Daniel Diniz <[EMAIL PROTECTED]> added the comment:

Antoine,
All the cases I could find would be more "test" than "use" cases. Given
that most ways to abort I find in 3.0 are related to "undetected error"s
in trunk, I'm almost convinced that 3.0 is right here :)
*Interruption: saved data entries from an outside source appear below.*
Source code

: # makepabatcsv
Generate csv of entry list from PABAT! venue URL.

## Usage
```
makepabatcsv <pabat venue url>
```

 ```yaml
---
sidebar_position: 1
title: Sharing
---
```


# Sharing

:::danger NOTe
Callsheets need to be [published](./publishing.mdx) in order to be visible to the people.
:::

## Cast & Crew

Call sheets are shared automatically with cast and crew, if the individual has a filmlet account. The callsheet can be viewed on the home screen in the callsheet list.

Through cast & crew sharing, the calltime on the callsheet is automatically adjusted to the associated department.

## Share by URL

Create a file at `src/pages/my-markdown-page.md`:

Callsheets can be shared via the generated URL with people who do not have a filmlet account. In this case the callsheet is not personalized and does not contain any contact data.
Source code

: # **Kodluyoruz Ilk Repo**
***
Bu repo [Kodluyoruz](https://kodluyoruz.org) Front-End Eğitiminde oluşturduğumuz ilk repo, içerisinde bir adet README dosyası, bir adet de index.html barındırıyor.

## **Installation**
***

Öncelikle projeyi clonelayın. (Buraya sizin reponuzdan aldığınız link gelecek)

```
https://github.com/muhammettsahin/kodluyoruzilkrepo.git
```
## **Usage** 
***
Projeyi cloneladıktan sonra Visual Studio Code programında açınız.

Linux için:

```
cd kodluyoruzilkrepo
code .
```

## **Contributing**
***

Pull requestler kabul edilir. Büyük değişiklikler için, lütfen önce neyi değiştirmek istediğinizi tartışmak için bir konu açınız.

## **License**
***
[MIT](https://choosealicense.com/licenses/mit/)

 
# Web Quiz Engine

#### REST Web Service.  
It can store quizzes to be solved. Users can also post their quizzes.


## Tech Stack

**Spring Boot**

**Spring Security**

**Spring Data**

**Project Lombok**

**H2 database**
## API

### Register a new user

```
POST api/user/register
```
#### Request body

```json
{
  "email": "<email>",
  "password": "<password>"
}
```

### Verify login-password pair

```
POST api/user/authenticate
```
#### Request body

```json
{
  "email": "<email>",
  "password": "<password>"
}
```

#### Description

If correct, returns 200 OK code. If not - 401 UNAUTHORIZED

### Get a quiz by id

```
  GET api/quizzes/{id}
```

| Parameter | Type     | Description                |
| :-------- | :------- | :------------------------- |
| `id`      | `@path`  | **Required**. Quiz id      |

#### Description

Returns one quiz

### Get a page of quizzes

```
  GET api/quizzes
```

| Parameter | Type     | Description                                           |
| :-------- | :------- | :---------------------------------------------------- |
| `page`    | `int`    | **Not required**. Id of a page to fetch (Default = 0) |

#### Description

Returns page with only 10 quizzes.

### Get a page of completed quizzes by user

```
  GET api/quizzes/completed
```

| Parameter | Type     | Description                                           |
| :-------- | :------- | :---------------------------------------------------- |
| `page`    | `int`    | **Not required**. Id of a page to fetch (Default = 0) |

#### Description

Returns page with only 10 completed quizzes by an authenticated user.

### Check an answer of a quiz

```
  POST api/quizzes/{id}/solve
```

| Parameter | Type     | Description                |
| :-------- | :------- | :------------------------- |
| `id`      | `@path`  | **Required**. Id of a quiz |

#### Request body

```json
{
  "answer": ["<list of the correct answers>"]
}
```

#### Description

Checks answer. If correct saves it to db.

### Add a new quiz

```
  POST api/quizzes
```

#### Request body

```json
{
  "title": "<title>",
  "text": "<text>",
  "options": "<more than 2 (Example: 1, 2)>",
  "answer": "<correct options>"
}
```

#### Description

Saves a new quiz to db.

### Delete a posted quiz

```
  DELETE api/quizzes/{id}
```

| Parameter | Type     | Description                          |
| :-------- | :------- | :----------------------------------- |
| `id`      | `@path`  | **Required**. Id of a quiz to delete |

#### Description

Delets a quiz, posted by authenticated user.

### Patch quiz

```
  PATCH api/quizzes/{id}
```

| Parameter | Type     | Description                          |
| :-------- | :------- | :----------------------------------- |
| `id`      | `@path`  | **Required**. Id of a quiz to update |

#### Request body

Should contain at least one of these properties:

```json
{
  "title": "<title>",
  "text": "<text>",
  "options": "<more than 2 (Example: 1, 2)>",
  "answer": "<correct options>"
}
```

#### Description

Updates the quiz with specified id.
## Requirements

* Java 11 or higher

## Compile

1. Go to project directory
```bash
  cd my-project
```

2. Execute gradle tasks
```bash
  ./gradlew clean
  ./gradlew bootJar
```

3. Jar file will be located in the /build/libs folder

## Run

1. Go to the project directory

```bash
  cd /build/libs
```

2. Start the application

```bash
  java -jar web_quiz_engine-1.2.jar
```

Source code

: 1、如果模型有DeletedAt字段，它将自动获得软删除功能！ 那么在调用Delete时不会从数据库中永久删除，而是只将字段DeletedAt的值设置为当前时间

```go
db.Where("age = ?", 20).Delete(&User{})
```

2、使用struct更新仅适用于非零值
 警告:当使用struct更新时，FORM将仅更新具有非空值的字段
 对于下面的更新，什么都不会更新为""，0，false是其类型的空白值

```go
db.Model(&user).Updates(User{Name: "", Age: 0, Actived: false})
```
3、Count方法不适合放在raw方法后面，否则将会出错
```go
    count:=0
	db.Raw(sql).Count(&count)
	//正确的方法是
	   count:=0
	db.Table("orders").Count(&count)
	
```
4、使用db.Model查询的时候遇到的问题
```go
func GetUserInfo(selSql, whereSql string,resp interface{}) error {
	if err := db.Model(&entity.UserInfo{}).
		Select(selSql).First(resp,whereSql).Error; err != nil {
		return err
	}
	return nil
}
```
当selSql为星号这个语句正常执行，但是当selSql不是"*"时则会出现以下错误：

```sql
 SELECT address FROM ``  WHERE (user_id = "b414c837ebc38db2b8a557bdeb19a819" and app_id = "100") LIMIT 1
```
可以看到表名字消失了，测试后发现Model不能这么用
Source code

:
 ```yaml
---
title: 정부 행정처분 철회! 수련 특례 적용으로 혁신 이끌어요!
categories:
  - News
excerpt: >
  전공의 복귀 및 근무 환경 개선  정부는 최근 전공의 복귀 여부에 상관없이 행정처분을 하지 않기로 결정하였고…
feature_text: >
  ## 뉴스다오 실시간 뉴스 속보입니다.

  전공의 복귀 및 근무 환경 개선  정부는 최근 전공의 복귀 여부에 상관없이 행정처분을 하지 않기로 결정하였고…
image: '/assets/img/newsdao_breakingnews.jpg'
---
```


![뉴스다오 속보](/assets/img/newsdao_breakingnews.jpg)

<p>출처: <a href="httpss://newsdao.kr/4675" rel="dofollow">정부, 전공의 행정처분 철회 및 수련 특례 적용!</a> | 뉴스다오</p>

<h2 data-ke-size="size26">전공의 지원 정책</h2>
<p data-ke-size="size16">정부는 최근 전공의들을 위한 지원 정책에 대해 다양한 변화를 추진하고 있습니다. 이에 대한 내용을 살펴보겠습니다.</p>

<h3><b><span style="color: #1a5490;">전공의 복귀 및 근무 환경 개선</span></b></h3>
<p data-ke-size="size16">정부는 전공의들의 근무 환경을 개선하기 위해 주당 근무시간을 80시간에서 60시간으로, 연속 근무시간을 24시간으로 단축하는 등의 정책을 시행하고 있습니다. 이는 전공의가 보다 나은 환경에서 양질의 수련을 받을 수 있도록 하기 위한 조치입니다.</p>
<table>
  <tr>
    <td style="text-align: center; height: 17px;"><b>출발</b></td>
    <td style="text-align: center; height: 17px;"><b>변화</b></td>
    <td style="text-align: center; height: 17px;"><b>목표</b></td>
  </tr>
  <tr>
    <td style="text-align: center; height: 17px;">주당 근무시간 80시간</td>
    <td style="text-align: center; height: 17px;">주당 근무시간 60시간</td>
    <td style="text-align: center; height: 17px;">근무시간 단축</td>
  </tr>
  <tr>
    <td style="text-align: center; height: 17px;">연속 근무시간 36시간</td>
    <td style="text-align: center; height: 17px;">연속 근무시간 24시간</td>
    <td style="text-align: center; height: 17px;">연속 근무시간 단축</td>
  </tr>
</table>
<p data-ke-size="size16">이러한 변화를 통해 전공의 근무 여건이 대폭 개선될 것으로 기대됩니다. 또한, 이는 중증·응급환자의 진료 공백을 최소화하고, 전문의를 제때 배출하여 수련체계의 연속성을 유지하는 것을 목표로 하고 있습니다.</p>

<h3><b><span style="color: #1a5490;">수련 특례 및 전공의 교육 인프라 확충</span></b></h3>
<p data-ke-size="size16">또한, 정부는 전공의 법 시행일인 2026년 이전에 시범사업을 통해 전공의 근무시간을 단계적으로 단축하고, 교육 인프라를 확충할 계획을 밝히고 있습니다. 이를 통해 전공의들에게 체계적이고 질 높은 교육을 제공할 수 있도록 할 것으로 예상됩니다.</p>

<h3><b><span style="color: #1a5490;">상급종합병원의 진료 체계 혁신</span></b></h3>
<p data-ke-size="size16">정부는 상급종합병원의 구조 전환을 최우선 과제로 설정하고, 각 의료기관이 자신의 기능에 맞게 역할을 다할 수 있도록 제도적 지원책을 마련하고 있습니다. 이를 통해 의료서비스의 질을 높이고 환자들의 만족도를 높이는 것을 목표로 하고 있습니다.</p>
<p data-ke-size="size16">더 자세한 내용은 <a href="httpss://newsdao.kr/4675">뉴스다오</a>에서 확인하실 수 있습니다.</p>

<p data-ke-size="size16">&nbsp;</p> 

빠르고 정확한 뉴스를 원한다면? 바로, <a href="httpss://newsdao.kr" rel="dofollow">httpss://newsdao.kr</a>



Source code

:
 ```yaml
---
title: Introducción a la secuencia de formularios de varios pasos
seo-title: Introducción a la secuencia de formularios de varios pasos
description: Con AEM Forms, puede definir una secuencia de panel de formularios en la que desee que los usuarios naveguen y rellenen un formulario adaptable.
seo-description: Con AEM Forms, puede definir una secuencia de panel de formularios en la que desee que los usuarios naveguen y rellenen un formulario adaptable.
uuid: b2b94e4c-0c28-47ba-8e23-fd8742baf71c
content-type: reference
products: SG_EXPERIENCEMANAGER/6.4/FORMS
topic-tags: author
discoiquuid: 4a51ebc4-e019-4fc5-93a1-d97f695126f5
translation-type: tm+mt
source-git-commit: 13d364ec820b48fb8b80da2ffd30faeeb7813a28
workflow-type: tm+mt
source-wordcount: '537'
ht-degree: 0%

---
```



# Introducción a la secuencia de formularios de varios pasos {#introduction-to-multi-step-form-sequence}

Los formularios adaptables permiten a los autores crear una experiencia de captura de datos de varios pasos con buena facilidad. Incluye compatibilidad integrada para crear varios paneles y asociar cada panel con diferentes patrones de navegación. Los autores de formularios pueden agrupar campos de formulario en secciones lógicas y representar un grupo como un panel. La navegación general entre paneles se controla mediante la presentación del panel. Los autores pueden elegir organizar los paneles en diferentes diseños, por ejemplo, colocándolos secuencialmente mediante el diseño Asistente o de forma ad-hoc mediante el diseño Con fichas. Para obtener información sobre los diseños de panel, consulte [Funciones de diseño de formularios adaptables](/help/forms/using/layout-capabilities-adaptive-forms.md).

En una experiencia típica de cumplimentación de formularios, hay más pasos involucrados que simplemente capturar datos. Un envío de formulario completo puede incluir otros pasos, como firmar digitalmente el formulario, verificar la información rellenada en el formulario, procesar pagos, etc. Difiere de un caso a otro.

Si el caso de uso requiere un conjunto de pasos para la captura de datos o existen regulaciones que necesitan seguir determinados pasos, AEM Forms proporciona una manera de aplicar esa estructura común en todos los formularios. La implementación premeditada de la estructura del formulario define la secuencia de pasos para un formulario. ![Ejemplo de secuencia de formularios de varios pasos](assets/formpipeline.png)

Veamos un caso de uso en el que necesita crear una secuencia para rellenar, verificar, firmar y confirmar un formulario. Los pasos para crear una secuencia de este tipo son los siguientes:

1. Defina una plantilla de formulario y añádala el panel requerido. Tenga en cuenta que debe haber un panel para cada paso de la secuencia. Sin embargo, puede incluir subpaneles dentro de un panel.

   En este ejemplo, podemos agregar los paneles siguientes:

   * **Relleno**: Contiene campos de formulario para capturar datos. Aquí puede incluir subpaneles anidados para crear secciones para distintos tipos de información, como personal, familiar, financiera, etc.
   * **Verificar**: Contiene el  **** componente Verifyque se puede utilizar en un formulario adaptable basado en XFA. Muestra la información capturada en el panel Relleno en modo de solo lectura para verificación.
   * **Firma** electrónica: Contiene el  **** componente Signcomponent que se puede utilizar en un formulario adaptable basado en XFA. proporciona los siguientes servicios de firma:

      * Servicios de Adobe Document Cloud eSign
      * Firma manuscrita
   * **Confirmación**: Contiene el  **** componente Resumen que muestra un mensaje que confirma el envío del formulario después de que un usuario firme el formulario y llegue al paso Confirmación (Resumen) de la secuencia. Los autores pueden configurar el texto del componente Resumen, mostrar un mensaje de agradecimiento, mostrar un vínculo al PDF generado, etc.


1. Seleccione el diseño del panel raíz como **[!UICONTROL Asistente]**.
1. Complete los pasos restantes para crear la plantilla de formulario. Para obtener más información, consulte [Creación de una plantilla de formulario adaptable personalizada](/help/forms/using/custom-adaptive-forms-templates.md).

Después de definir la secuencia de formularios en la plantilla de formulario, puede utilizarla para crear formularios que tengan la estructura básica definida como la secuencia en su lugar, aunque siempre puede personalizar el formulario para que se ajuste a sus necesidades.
My last worry is that it'd be kinda easy to get Fatal errors from
sane-ish functions and deeply nested input:
============
class rec:
    def __str__(self):
        return str(self)

def overflower(x):
    try:
        return overflower(x)
    except:
        print (x)

list_rec = [100000000001]
for _ in range(12): list_rec = [[[[[[[[[[[[[[[[[[[[[[[[[[[[[[[[[[[[[[[[[[[
[[[[[[[[[[[[[[[[[[[[[[[[[[[[[[[[[[[[[[[[[list_rec]]]]]]]]]]]]]]]]]]]]]]]]]
]]]]]]]]]]]]]]]]]]]]]]]]]]]]]]]]]]]]]]]]]]]]]]]]]]]]]]]]]]]

str_rec = rec()

overflower(1) # OK
overflower(list_rec) # Aborts
overflower(str_rec) # Aborts
============

Thanks for the feedback!
Attached is a file that shows how trunk is doing something weird when it
works (besides the other reported issues that arise from that).